When a person dies, life changes for all who knew them, or of them. Schools, churches, and communities are all impacted deeply when one of their own dies. Grief is a topic that many have knowledge on, but cannot fully grasp until walking through it. With honesty and openness, surviving personal loss is possible. Denying the existence or necessity of the grieving process will help no one.
Though there are 5 stages of grief, it is important to understand that there is no cookie cutter mold or formula for how each individual will experience grief. Grieving any loss (even of the same individual) looks differently for all who knew them. People may grieve in stages, but those stages do not always go in order.
Grief takes time. There is no set rule on how long each stage of grief should last, and that answer will differ from person to person. The most vital tidbit of information to remind any grieving person is that it is okay to not always be okay. There is strength in community.

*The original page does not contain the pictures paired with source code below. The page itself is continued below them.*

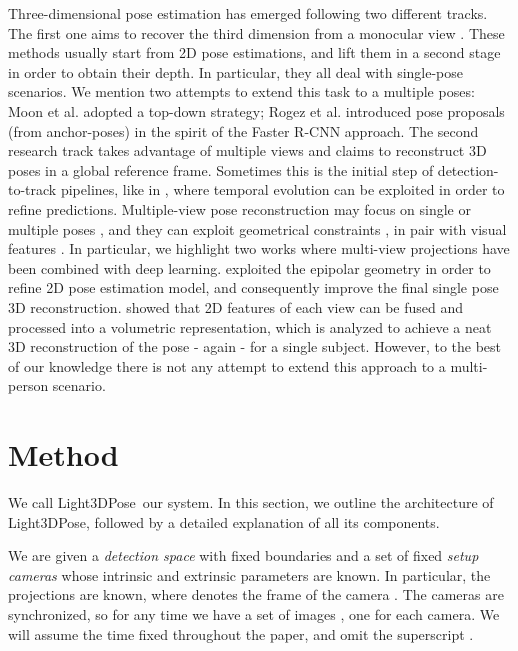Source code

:\documentclass[a4paper,conference]{IEEEtran}
\newcommand{\thename}{Light3DPose}
\begin{document}
Three-dimensional pose estimation has emerged following two different tracks. The first one aims to recover the third dimension from a monocular view \cite{tome2017lifting, pavllo20193d, yang20183d, sun2018integral, nibali20193d, kanazawa2019learning, habibie2019wild}. These methods usually start from 2D pose estimations, and lift them in a second stage in order to obtain their depth. In particular, they all deal with single-pose scenarios. We mention two attempts to extend this task to a multiple poses: Moon et al. \cite{moon2019camera} adopted a top-down strategy; Rogez et al. \cite{rogez2019lcr} introduced pose proposals (from anchor-poses) in the spirit of the Faster R-CNN approach. The second research track takes advantage of multiple views and claims to reconstruct 3D poses in a global reference frame. Sometimes this is the initial step of detection-to-track pipelines, like in \cite{bridgeman2019multi, ohashi2020synergetic}, where temporal evolution can be exploited in order to refine predictions. Multiple-view pose reconstruction  may focus on single \cite{martinez2017simple, pavlakos2017harvesting, tome2018rethinking, qiu2019cross, iskakov2019learnable} or multiple poses \cite{pirinen2019domes}, and they can exploit geometrical constraints \cite{belagiannis20143d, tanke2019iterative}, in pair with visual features \cite{dong2019fast}. In particular, we highlight two works where multi-view projections have been combined with deep learning. \cite{qiu2019cross} exploited the epipolar geometry in order to refine 2D pose estimation model, and consequently improve the final single pose 3D reconstruction. \cite{iskakov2019learnable}  showed that 2D features of each view can be fused and processed into a volumetric representation, which is analyzed to achieve a neat 3D reconstruction of the pose - again - for a single subject. However, to the best of our knowledge there is not any attempt to extend this approach to a multi-person scenario.

\section{Method}\label{sec:method}

We call \thename\ our system.
In this section, we outline the architecture of \thename,
followed by a detailed explanation of all its components.

We are given a \emph{detection space}  with fixed boundaries
and a set of fixed \emph{setup cameras}
 whose intrinsic and extrinsic parameters
are known. In particular, the projections  are known,
where  denotes the frame of the camera .
The cameras are synchronized, so for any time  we have a set of images
, one for each camera. We will assume the time
fixed throughout the paper, and omit the superscript .
\end{document}
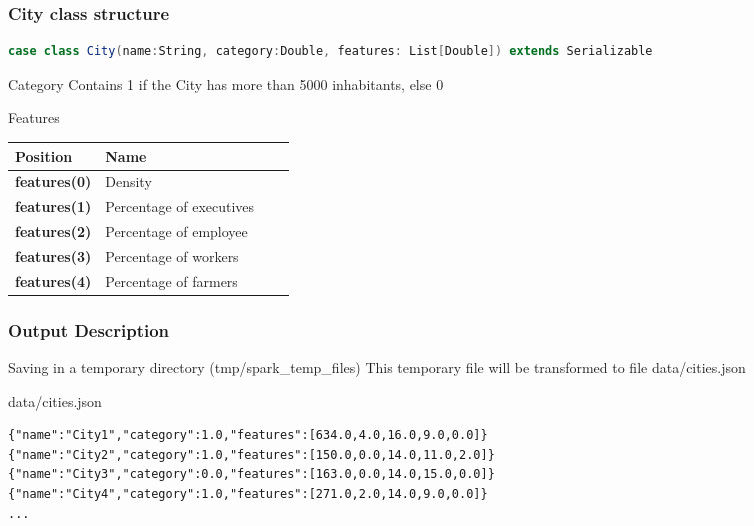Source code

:\documentclass[slidetop,9pt,utf8]{beamer}
\begin{document}
\begin{CJK}{UTF8}{gbsn}
\begin{frame}[fragile]
  \frametitle{City class structure}

  \begin{lstlisting}[label=CityClassOverview, caption=psug.hands.on.exercise05.City class overview, language=scala, style=code]
case class City(name:String, category:Double, features: List[Double]) extends Serializable
  \end{lstlisting}

  \begin{block}{Category}
    Contains 1 if the City has more than 5000 inhabitants, else 0
  \end{block}

  \begin{block}{Features}
    \begin{center}
      \begin{tabular}{|l|l|l|l|}
            \hline 
            \rowcolor{gray} \textbf{Position} & \textbf{Name} \\ \hline
            \textbf{features(0)} & Density \\ \hline
            \textbf{features(1)} & Percentage of executives \\ \hline
            \textbf{features(2)} & Percentage of employee \\ \hline
            \textbf{features(3)} & Percentage of workers \\ \hline
            \textbf{features(4)} & Percentage of farmers \\ \hline
      \end{tabular}
    \end{center}
  \end{block}

\end{frame}

\begin{frame}[fragile]

  \frametitle{Output Description}
  
  \begin{block}{Saving in a temporary directory (tmp/spark\_temp\_files)}
    This temporary file will be transformed to file data/cities.json
  \end{block}


  \begin{block}{data/cities.json}
    \begin{verbatim}
{"name":"City1","category":1.0,"features":[634.0,4.0,16.0,9.0,0.0]}
{"name":"City2","category":1.0,"features":[150.0,0.0,14.0,11.0,2.0]}
{"name":"City3","category":0.0,"features":[163.0,0.0,14.0,15.0,0.0]}
{"name":"City4","category":1.0,"features":[271.0,2.0,14.0,9.0,0.0]}
...
    \end{verbatim}
  \end{block}


\end{frame}
\end{CJK}
\end{document}
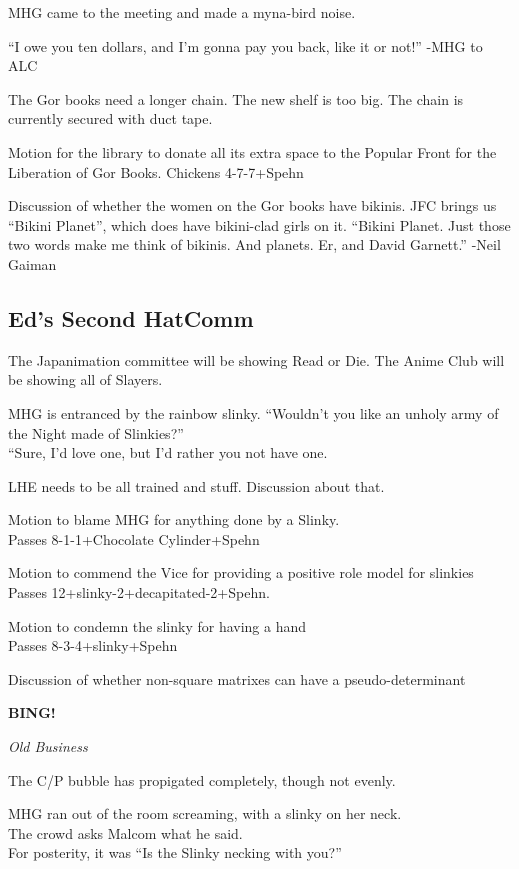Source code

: \documentclass[12pt]{article}
\newcommand{\bing}{{\bf BING!} }
\newcommand{\goto}[1]{\bing \vskip 12pt \centerline{{\em{#1}}}}
\begin{document}
MHG came to the meeting and made a myna-bird noise.

``I owe you ten dollars, and I'm gonna pay you back, like it or not!''
-MHG to ALC

The Gor books need a longer chain. The new shelf is too big. The
chain is currently secured with duct tape.

Motion for the library to donate all its extra space to the Popular
Front for the Liberation of Gor Books.
Chickens 4-7-7+Spehn

Discussion of whether the women on the Gor books have bikinis. JFC
brings us ``Bikini Planet'', which does have bikini-clad girls on it.
``Bikini Planet. Just those two words make me think of bikinis. And
planets. Er, and David Garnett.'' -Neil Gaiman

\subsection*{Ed's Second HatComm}
The Japanimation committee will be showing Read or Die.
The Anime Club will be showing all of Slayers.

MHG is entranced by the rainbow slinky.
``Wouldn't you like an unholy army of the Night made of Slinkies?''\\
``Sure, I'd love one, but I'd rather you not have one.

LHE needs to be all trained and stuff. Discussion about that.

Motion to blame MHG for anything done by a Slinky.\\
Passes 8-1-1+Chocolate Cylinder+Spehn

Motion to commend the Vice for providing a positive role model for
slinkies\\
Passes 12+slinky-2+decapitated-2+Spehn.

Motion to condemn the slinky for having a hand\\
Passes 8-3-4+slinky+Spehn

Discussion of whether non-square matrixes can have a pseudo-determinant

\goto{Old Business}
The C/P bubble has propigated completely, though not evenly.

MHG ran out of the room screaming, with a slinky on her neck.\\
The crowd asks Malcom what he said.\\
For posterity, it was ``Is the Slinky necking with you?''
\end{document}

Being honest, and connecting with help is not only a good idea; it is vital to survival. Hiding or burying the pain or deep emotions associated with grief is detrimental to the healing process. Each individual needs to feel what they are feeling, and not be rushed through the grieving process.
Many grieving families and communities seek normalcy after death. The painful realization comes when they must accept that life will never be able to go back to the way life was before the loss. Many will come to know their own “new normal” and will navigate that path with whatever grace they can muster. Though difficult, grieving is a process wherein life can continue after loss.